→ **Entries shown**:
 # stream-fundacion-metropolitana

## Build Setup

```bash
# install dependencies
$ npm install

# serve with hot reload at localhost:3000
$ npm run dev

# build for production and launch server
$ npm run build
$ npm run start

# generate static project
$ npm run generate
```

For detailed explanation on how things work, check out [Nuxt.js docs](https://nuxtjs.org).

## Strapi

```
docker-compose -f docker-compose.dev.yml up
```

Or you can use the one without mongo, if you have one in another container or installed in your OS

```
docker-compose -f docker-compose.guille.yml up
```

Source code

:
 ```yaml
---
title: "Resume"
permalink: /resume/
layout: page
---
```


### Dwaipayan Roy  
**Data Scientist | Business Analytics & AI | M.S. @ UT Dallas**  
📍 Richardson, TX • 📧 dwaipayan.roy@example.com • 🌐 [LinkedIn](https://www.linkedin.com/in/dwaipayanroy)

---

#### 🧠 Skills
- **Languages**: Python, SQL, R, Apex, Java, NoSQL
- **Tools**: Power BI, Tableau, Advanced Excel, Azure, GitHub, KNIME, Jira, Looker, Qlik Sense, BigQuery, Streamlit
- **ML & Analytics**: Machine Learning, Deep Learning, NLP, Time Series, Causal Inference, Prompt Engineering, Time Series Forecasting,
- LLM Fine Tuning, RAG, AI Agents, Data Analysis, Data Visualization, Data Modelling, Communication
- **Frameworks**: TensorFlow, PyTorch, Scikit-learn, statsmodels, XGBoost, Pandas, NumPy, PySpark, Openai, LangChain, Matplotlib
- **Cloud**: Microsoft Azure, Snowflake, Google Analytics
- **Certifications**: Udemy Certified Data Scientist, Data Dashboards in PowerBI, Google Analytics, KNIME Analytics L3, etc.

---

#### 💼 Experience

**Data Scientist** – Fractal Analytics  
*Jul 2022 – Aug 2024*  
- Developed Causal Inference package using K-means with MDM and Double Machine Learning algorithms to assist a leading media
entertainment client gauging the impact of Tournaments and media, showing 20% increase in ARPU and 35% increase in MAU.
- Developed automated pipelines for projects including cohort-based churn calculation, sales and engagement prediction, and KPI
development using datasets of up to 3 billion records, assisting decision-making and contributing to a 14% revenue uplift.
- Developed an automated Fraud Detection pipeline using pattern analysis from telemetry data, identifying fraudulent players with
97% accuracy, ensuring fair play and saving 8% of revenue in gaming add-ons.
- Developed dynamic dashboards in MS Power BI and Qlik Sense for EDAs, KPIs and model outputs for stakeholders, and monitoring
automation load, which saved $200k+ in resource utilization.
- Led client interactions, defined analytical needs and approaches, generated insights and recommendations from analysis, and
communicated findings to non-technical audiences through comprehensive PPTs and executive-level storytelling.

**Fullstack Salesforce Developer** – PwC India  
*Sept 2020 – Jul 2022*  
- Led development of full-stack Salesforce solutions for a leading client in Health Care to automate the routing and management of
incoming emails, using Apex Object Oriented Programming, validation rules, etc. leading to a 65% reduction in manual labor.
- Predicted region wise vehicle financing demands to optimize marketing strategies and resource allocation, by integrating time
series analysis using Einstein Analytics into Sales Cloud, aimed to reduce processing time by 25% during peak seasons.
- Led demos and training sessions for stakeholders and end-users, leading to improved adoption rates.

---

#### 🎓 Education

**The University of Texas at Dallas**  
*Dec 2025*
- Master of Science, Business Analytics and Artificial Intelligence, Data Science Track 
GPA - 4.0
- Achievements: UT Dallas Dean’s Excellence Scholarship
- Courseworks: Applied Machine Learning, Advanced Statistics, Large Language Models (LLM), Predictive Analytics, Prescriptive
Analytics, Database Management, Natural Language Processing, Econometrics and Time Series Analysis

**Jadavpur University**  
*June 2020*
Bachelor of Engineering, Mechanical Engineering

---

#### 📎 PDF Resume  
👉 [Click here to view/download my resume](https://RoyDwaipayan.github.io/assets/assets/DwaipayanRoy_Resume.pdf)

→ **Instructions for the task**: Print all of the data exactly as it was given.

→ **Written answer**:
 # stream-fundacion-metropolitana

## Build Setup

```bash
# install dependencies
$ npm install

# serve with hot reload at localhost:3000
$ npm run dev

# build for production and launch server
$ npm run build
$ npm run start

# generate static project
$ npm run generate
```

For detailed explanation on how things work, check out [Nuxt.js docs](https://nuxtjs.org).

## Strapi

```
docker-compose -f docker-compose.dev.yml up
```

Or you can use the one without mongo, if you have one in another container or installed in your OS

```
docker-compose -f docker-compose.guille.yml up
```

Source code

:
 ```yaml
---
title: "Resume"
permalink: /resume/
layout: page
---
```


### Dwaipayan Roy  
**Data Scientist | Business Analytics & AI | M.S. @ UT Dallas**  
📍 Richardson, TX • 📧 dwaipayan.roy@example.com • 🌐 [LinkedIn](https://www.linkedin.com/in/dwaipayanroy)

---

#### 🧠 Skills
- **Languages**: Python, SQL, R, Apex, Java, NoSQL
- **Tools**: Power BI, Tableau, Advanced Excel, Azure, GitHub, KNIME, Jira, Looker, Qlik Sense, BigQuery, Streamlit
- **ML & Analytics**: Machine Learning, Deep Learning, NLP, Time Series, Causal Inference, Prompt Engineering, Time Series Forecasting,
- LLM Fine Tuning, RAG, AI Agents, Data Analysis, Data Visualization, Data Modelling, Communication
- **Frameworks**: TensorFlow, PyTorch, Scikit-learn, statsmodels, XGBoost, Pandas, NumPy, PySpark, Openai, LangChain, Matplotlib
- **Cloud**: Microsoft Azure, Snowflake, Google Analytics
- **Certifications**: Udemy Certified Data Scientist, Data Dashboards in PowerBI, Google Analytics, KNIME Analytics L3, etc.

---

#### 💼 Experience

**Data Scientist** – Fractal Analytics  
*Jul 2022 – Aug 2024*  
- Developed Causal Inference package using K-means with MDM and Double Machine Learning algorithms to assist a leading media
entertainment client gauging the impact of Tournaments and media, showing 20% increase in ARPU and 35% increase in MAU.
- Developed automated pipelines for projects including cohort-based churn calculation, sales and engagement prediction, and KPI
development using datasets of up to 3 billion records, assisting decision-making and contributing to a 14% revenue uplift.
- Developed an automated Fraud Detection pipeline using pattern analysis from telemetry data, identifying fraudulent players with
97% accuracy, ensuring fair play and saving 8% of revenue in gaming add-ons.
- Developed dynamic dashboards in MS Power BI and Qlik Sense for EDAs, KPIs and model outputs for stakeholders, and monitoring
automation load, which saved $200k+ in resource utilization.
- Led client interactions, defined analytical needs and approaches, generated insights and recommendations from analysis, and
communicated findings to non-technical audiences through comprehensive PPTs and executive-level storytelling.

**Fullstack Salesforce Developer** – PwC India  
*Sept 2020 – Jul 2022*  
- Led development of full-stack Salesforce solutions for a leading client in Health Care to automate the routing and management of
incoming emails, using Apex Object Oriented Programming, validation rules, etc. leading to a 65% reduction in manual labor.
- Predicted region wise vehicle financing demands to optimize marketing strategies and resource allocation, by integrating time
series analysis using Einstein Analytics into Sales Cloud, aimed to reduce processing time by 25% during peak seasons.
- Led demos and training sessions for stakeholders and end-users, leading to improved adoption rates.

---

#### 🎓 Education

**The University of Texas at Dallas**  
*Dec 2025*
- Master of Science, Business Analytics and Artificial Intelligence, Data Science Track 
GPA - 4.0
- Achievements: UT Dallas Dean’s Excellence Scholarship
- Courseworks: Applied Machine Learning, Advanced Statistics, Large Language Models (LLM), Predictive Analytics, Prescriptive
Analytics, Database Management, Natural Language Processing, Econometrics and Time Series Analysis

**Jadavpur University**  
*June 2020*
Bachelor of Engineering, Mechanical Engineering

---

#### 📎 PDF Resume  
👉 [Click here to view/download my resume](https://RoyDwaipayan.github.io/assets/assets/DwaipayanRoy_Resume.pdf)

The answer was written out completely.